Fashion Obscura: That Time a Shakespeare Went Topless to the Met Gala
Fashion Obscura is Highsnobiety's series voyaging through the annals of under-appreciated fashion history.
In 1997, a gallery owner by the name of Valerie Monroe Shakespeare attended the Met Gala in one of the most "scandalous" red carpet ensembles in sartorial lore.
What was so outrageous about the outfit, you ask? Shakespeare, a descendant of William's brother (allegedly), had a thing for sheer, breast-baring tops — a well-documented preference that the Bard's kin censored for no one, not even Anna Wintour.
Shakespeare's eccentric wardrobe is only a sliver of her storied art career. She died in 2011, but colorful accounts of her boundary-pushing art gallery, Fulcrum, exist online.
Located on Mercer Street underneath the SoHo branch of the Guggenheim Museum, Fulcrum Gallery opened in 1993 and gained notoriety for its advertisements featuring Shakespeare in various bust-revealing dresses. Designed by her husband, artist Terry Fugate-Wilcox, the ads were published in Art Now Gallery Guide during the late '90s, and later exhibited at Robert Miller Gallery in 2000.
In 1997, Fulcrum moved to a new location on Broome Street. It wasn't until then that Shakespeare began hosting weekly dinners at the gallery, sit-down affairs that quickly became hot tickets in the art world.
Each Tuesday, Shakespeare would host 40 to 50 invitees, including friends and supporters of Actual Art (Fugate-Wilcox's artistic genre of choice), along with a few celebrities thrown in — John F. Kennedy Jr., Robert De Niro, and John DeLorean are a sampling of Shakespeare's famous guests.
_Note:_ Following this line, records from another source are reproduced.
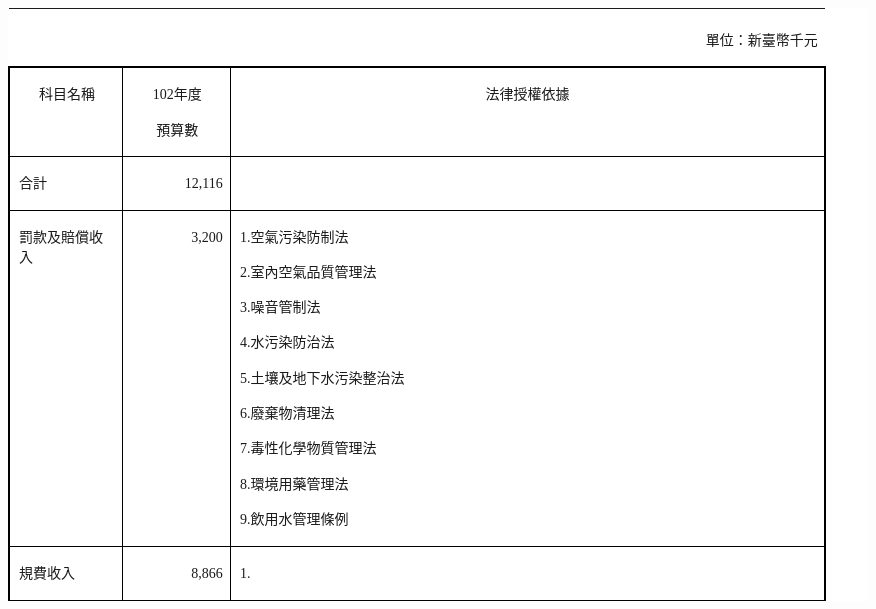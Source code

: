 
<table WIDTH="822" CELLPADDING="3" CELLSPACING="0"><col WIDTH="110"><col WIDTH="105"><col WIDTH="589"><tr><td COLSPAN="3" WIDTH="816" VALIGN="TOP" STYLE="border-top: none; border-bottom: 1.50pt solid #000000; border-left: none; border-right: none; padding-top: 0cm; padding-bottom: 0.05cm; padding-left: 0cm; padding-right: 0cm"><p LANG="" ALIGN="RIGHT" STYLE="margin-left: 0.19cm; margin-right: 0.19cm; margin-top: 0.56cm"><a NAME="TA850849"></a>單位：新臺幣千元</p></td></tr><tr><td WIDTH="110" STYLE="border-top: 1.50pt solid #000000; border-bottom: 1px solid #000000; border-left: 1.50pt solid #000000; border-right: none; padding-top: 0.05cm; padding-bottom: 0.05cm; padding-left: 0.05cm; padding-right: 0cm"><p LANG="" ALIGN="CENTER" STYLE="margin-left: 0.19cm; margin-right: 0.19cm">科目名稱</p></td><td WIDTH="105" STYLE="border-top: 1.50pt solid #000000; border-bottom: 1px solid #000000; border-left: 1px solid #000000; border-right: none; padding-top: 0.05cm; padding-bottom: 0.05cm; padding-left: 0.05cm; padding-right: 0cm"><p LANG="" ALIGN="CENTER" STYLE="margin-left: 0.19cm; margin-right: 0.19cm; margin-bottom: 0cm"><font FACE="Times New Roman, serif"><span LANG="en-US">102</span></font>年度</p><p LANG="" ALIGN="CENTER" STYLE="margin-left: 0.19cm; margin-right: 0.19cm">預算數</p></td><td WIDTH="589" STYLE="border-top: 1.50pt solid #000000; border-bottom: 1px solid #000000; border-left: 1px solid #000000; border-right: 1.50pt solid #000000; padding: 0.05cm"><p LANG="" ALIGN="CENTER" STYLE="margin-left: 0.19cm; margin-right: 0.19cm">法律授權依據</p></td></tr><tr VALIGN="TOP"><td WIDTH="110" STYLE="border-top: 1px solid #000000; border-bottom: 1px solid #000000; border-left: 1.50pt solid #000000; border-right: none; padding-top: 0.05cm; padding-bottom: 0.05cm; padding-left: 0.05cm; padding-right: 0cm"><p LANG="" ALIGN="LEFT" STYLE="margin-left: 0.19cm; margin-right: 0.19cm">合計</p></td><td WIDTH="105" STYLE="border-top: 1px solid #000000; border-bottom: 1px solid #000000; border-left: 1px solid #000000; border-right: none; padding-top: 0.05cm; padding-bottom: 0.05cm; padding-left: 0.05cm; padding-right: 0cm"><p LANG="" ALIGN="RIGHT" STYLE="margin-left: 0.19cm; margin-right: 0.19cm"><font FACE="Times New Roman, serif"><span LANG="en-US">12,116</span></font></p></td><td WIDTH="589" STYLE="border-top: 1px solid #000000; border-bottom: 1px solid #000000; border-left: 1px solid #000000; border-right: 1.50pt solid #000000; padding: 0.05cm"><p LANG="" STYLE="margin-left: 0.19cm; margin-right: 0.19cm"><br></p></td></tr><tr VALIGN="TOP"><td WIDTH="110" STYLE="border-top: 1px solid #000000; border-bottom: 1px solid #000000; border-left: 1.50pt solid #000000; border-right: none; padding-top: 0.05cm; padding-bottom: 0.05cm; padding-left: 0.05cm; padding-right: 0cm"><p LANG="" ALIGN="LEFT" STYLE="margin-left: 0.19cm; margin-right: 0.19cm">罰款及賠償收入</p></td><td WIDTH="105" STYLE="border-top: 1px solid #000000; border-bottom: 1px solid #000000; border-left: 1px solid #000000; border-right: none; padding-top: 0.05cm; padding-bottom: 0.05cm; padding-left: 0.05cm; padding-right: 0cm"><p LANG="" ALIGN="RIGHT" STYLE="margin-left: 0.19cm; margin-right: 0.19cm"><font FACE="Times New Roman, serif"><span LANG="en-US">3,200</span></font></p></td><td WIDTH="589" STYLE="border-top: 1px solid #000000; border-bottom: 1px solid #000000; border-left: 1px solid #000000; border-right: 1.50pt solid #000000; padding: 0.05cm"><p LANG="" STYLE="margin-left: 0.19cm; margin-right: 0.19cm; margin-bottom: 0cm"><font FACE="Times New Roman, serif"><span LANG="en-US">1.</span></font>空氣污染防制法</p><p LANG="" STYLE="margin-left: 0.19cm; margin-right: 0.19cm; margin-bottom: 0cm"><font FACE="Times New Roman, serif"><span LANG="en-US">2.</span></font>室內空氣品質管理法</p><p LANG="" STYLE="margin-left: 0.19cm; margin-right: 0.19cm; margin-bottom: 0cm"><font FACE="Times New Roman, serif"><span LANG="en-US">3.</span></font>噪音管制法</p><p LANG="" STYLE="margin-left: 0.19cm; margin-right: 0.19cm; margin-bottom: 0cm"><font FACE="Times New Roman, serif"><span LANG="en-US">4.</span></font>水污染防治法</p><p LANG="" STYLE="margin-left: 0.19cm; margin-right: 0.19cm; margin-bottom: 0cm"><font FACE="Times New Roman, serif"><span LANG="en-US">5.</span></font>土壤及地下水污染整治法</p><p LANG="" STYLE="margin-left: 0.19cm; margin-right: 0.19cm; margin-bottom: 0cm"><font FACE="Times New Roman, serif"><span LANG="en-US">6.</span></font>廢棄物清理法</p><p LANG="" STYLE="margin-left: 0.19cm; margin-right: 0.19cm; margin-bottom: 0cm"><font FACE="Times New Roman, serif"><span LANG="en-US">7.</span></font>毒性化學物質管理法</p><p LANG="" STYLE="margin-left: 0.19cm; margin-right: 0.19cm; margin-bottom: 0cm"><font FACE="Times New Roman, serif"><span LANG="en-US">8.</span></font>環境用藥管理法</p><p LANG="" STYLE="margin-left: 0.19cm; margin-right: 0.19cm"><font FACE="Times New Roman, serif"><span LANG="en-US">9.</span></font>飲用水管理條例</p></td></tr><tr VALIGN="TOP"><td WIDTH="110" STYLE="border-top: 1px solid #000000; border-bottom: 1px solid #000000; border-left: 1.50pt solid #000000; border-right: none; padding-top: 0.05cm; padding-bottom: 0.05cm; padding-left: 0.05cm; padding-right: 0cm"><p LANG="" ALIGN="LEFT" STYLE="margin-left: 0.19cm; margin-right: 0.19cm">規費收入</p></td><td WIDTH="105" STYLE="border-top: 1px solid #000000; border-bottom: 1px solid #000000; border-left: 1px solid #000000; border-right: none; padding-top: 0.05cm; padding-bottom: 0.05cm; padding-left: 0.05cm; padding-right: 0cm"><p LANG="" ALIGN="RIGHT" STYLE="margin-left: 0.19cm; margin-right: 0.19cm"><font FACE="Times New Roman, serif"><span LANG="en-US">8,866</span></font></p></td><td WIDTH="589" STYLE="border-top: 1px solid #000000; border-bottom: 1px solid #000000; border-left: 1px solid #000000; border-right: 1.50pt solid #000000; padding: 0.05cm"><p LANG="" STYLE="margin-left: 0.19cm; margin-right: 0.19cm; margin-bottom: 0cm"><font FACE="Times New Roman, serif"><span LANG="en-US">1.</span>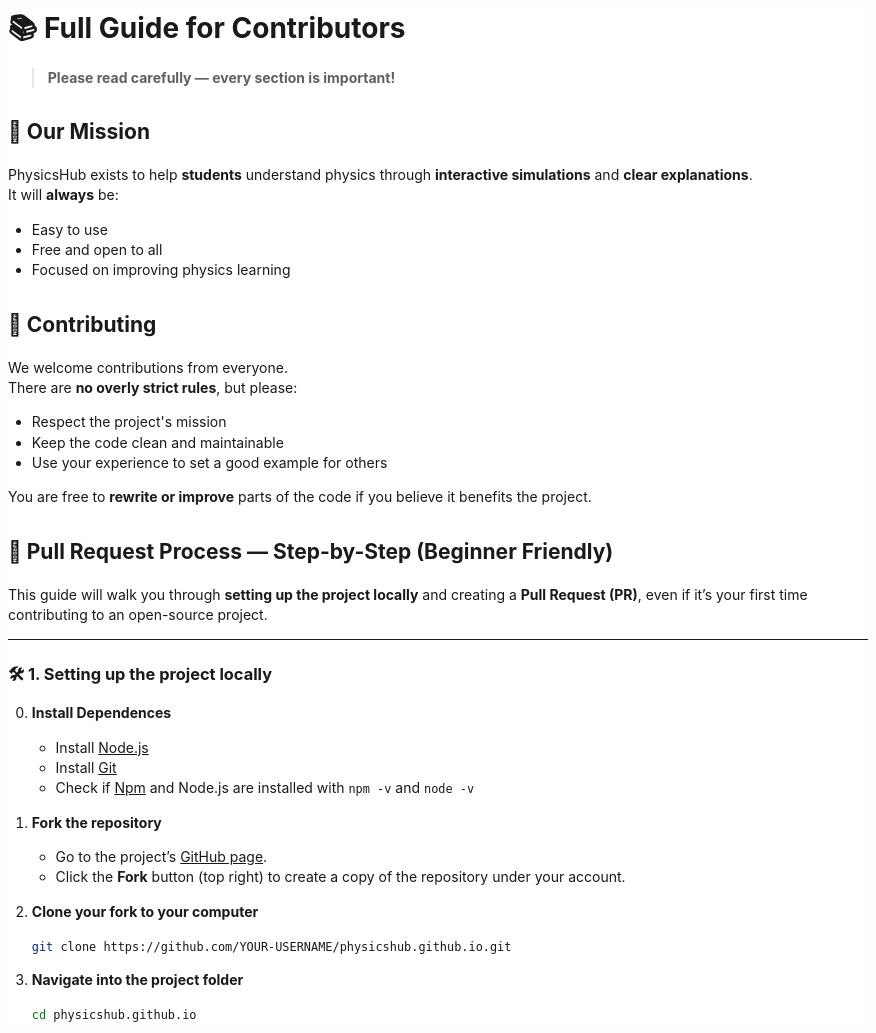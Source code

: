 # 📚 Full Guide for Contributors
> **Please read carefully — every section is important!**



## 🎯 Our Mission
PhysicsHub exists to help **students** understand physics through **interactive simulations** and **clear explanations**.  
It will **always** be:
- Easy to use
- Free and open to all
- Focused on improving physics learning



## 🤝 Contributing
We welcome contributions from everyone.  
There are **no overly strict rules**, but please:
- Respect the project's mission
- Keep the code clean and maintainable
- Use your experience to set a good example for others

You are free to **rewrite or improve** parts of the code if you believe it benefits the project.


## 🔄 Pull Request Process — Step-by-Step (Beginner Friendly)

This guide will walk you through **setting up the project locally** and creating a **Pull Request (PR)**, even if it’s your first time contributing to an open-source project.

---

### 🛠️ 1. Setting up the project locally

0. **Install Dependences**
   - Install [Node.js](https://nodejs.org/en/download)
   - Install [Git](https://git-scm.com/downloads)
   - Check if [Npm](https://docs.npmjs.com/downloading-and-installing-node-js-and-npm) and Node.js are installed with `npm -v` and `node -v`

1. **Fork the repository**
   - Go to the project’s [GitHub page](https://github.com/physicshub/physicshub.github.io).
   - Click the **Fork** button (top right) to create a copy of the repository under your account.

2. **Clone your fork to your computer**
   ```bash
   git clone https://github.com/YOUR-USERNAME/physicshub.github.io.git
   ```

3. **Navigate into the project folder**
   ```bash
   cd physicshub.github.io
   ```
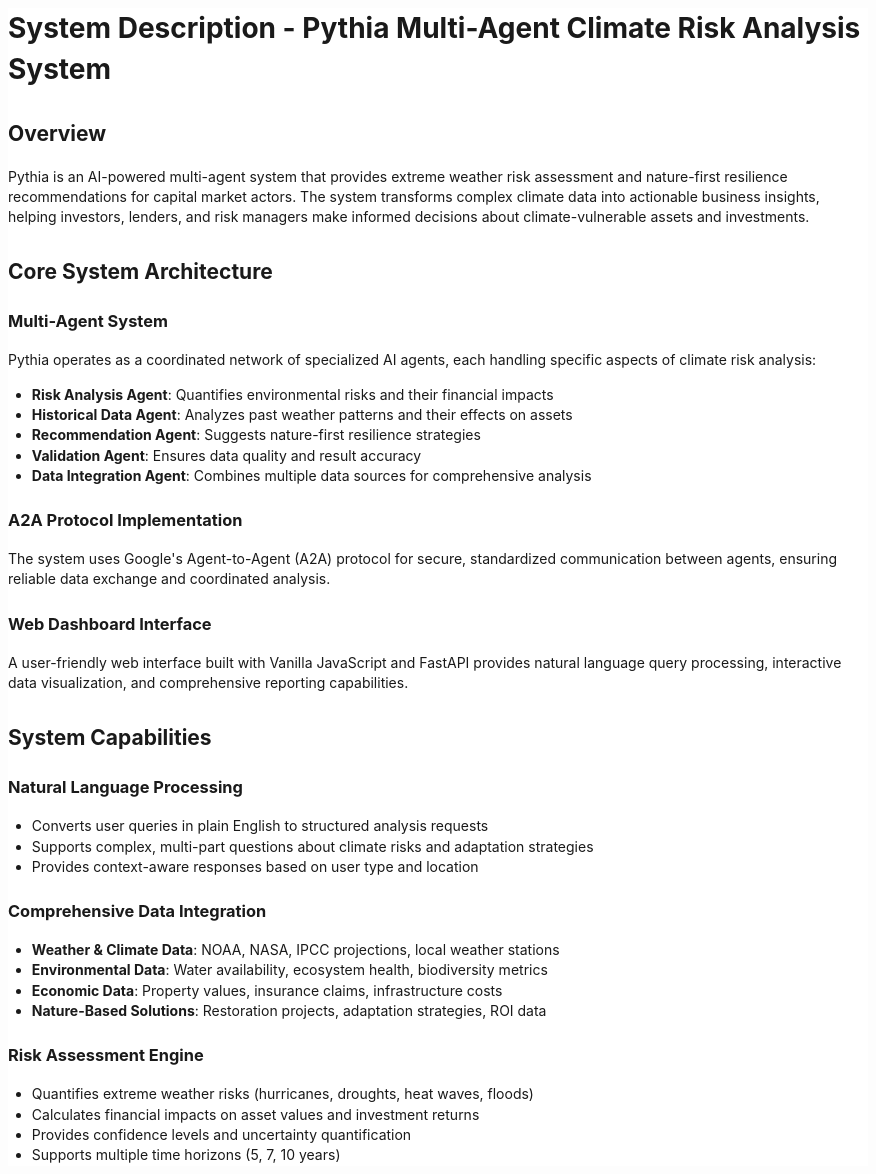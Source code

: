 # System Description - Pythia Multi-Agent Climate Risk Analysis System

## Overview

Pythia is an AI-powered multi-agent system that provides extreme weather risk assessment and nature-first resilience recommendations for capital market actors. The system transforms complex climate data into actionable business insights, helping investors, lenders, and risk managers make informed decisions about climate-vulnerable assets and investments.

## Core System Architecture

### **Multi-Agent System**
Pythia operates as a coordinated network of specialized AI agents, each handling specific aspects of climate risk analysis:

- **Risk Analysis Agent**: Quantifies environmental risks and their financial impacts
- **Historical Data Agent**: Analyzes past weather patterns and their effects on assets
- **Recommendation Agent**: Suggests nature-first resilience strategies
- **Validation Agent**: Ensures data quality and result accuracy
- **Data Integration Agent**: Combines multiple data sources for comprehensive analysis

### **A2A Protocol Implementation**
The system uses Google's Agent-to-Agent (A2A) protocol for secure, standardized communication between agents, ensuring reliable data exchange and coordinated analysis.

### **Web Dashboard Interface**
A user-friendly web interface built with Vanilla JavaScript and FastAPI provides natural language query processing, interactive data visualization, and comprehensive reporting capabilities.

## System Capabilities

### **Natural Language Processing**
- Converts user queries in plain English to structured analysis requests
- Supports complex, multi-part questions about climate risks and adaptation strategies
- Provides context-aware responses based on user type and location

### **Comprehensive Data Integration**
- **Weather & Climate Data**: NOAA, NASA, IPCC projections, local weather stations
- **Environmental Data**: Water availability, ecosystem health, biodiversity metrics
- **Economic Data**: Property values, insurance claims, infrastructure costs
- **Nature-Based Solutions**: Restoration projects, adaptation strategies, ROI data

### **Risk Assessment Engine**
- Quantifies extreme weather risks (hurricanes, droughts, heat waves, floods)
- Calculates financial impacts on asset values and investment returns
- Provides confidence levels and uncertainty quantification
- Supports multiple time horizons (5, 7, 10 years)
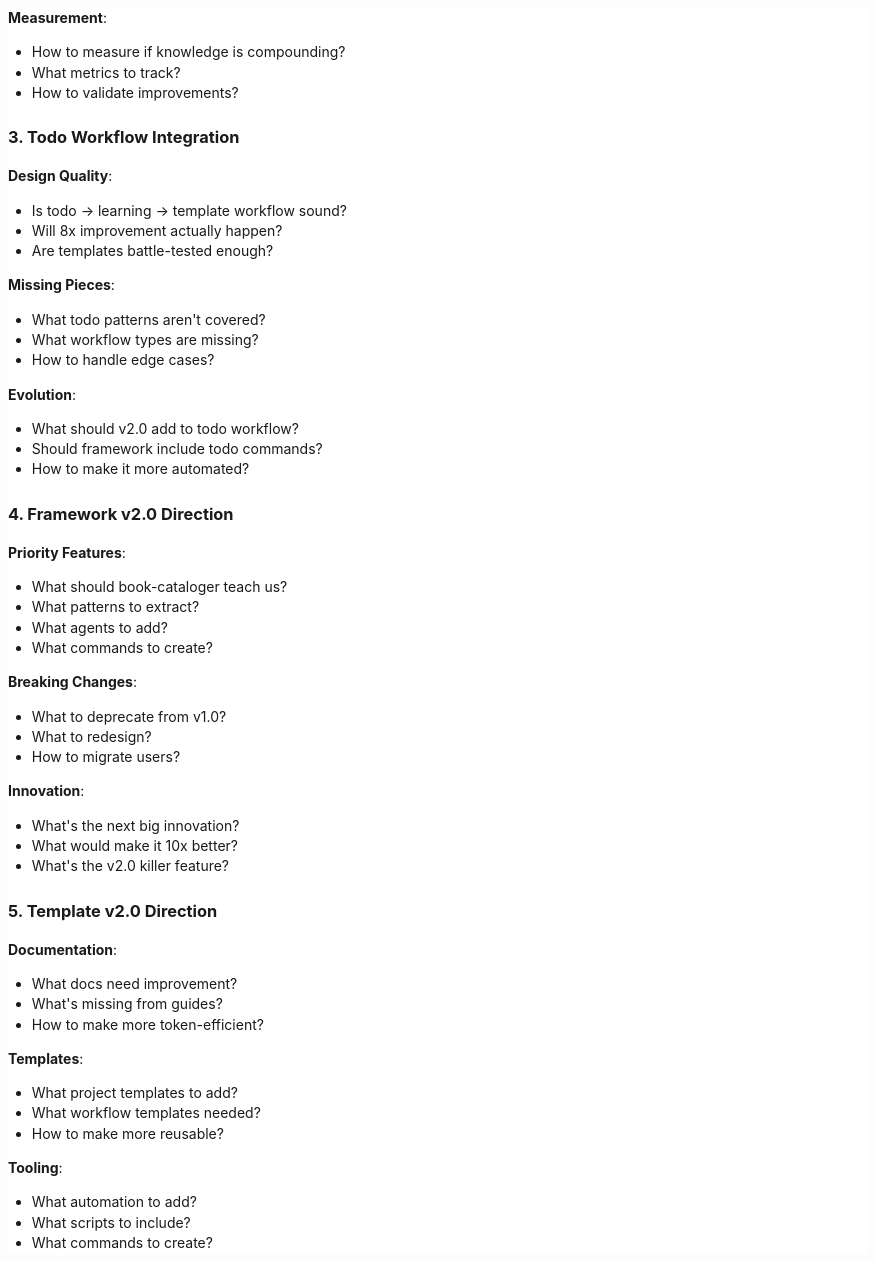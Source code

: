 **Measurement**:
- How to measure if knowledge is compounding?
- What metrics to track?
- How to validate improvements?

### 3. Todo Workflow Integration

**Design Quality**:
- Is todo → learning → template workflow sound?
- Will 8x improvement actually happen?
- Are templates battle-tested enough?

**Missing Pieces**:
- What todo patterns aren't covered?
- What workflow types are missing?
- How to handle edge cases?

**Evolution**:
- What should v2.0 add to todo workflow?
- Should framework include todo commands?
- How to make it more automated?

### 4. Framework v2.0 Direction

**Priority Features**:
- What should book-cataloger teach us?
- What patterns to extract?
- What agents to add?
- What commands to create?

**Breaking Changes**:
- What to deprecate from v1.0?
- What to redesign?
- How to migrate users?

**Innovation**:
- What's the next big innovation?
- What would make it 10x better?
- What's the v2.0 killer feature?

### 5. Template v2.0 Direction

**Documentation**:
- What docs need improvement?
- What's missing from guides?
- How to make more token-efficient?

**Templates**:
- What project templates to add?
- What workflow templates needed?
- How to make more reusable?

**Tooling**:
- What automation to add?
- What scripts to include?
- What commands to create?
While Shakespeare's Fulcrum closed in 2002 in the aftermath of 9/11, Fugate-Wilcox opened a new incarnation of the gallery in Hudson, New York last year.
The designer of Shakespeare's Met Gala outfit appears to have been lost to time (Fugate-Wilcox did not immediately respond to Highsnobiety's request for comment), but her place in red carpet history lives on.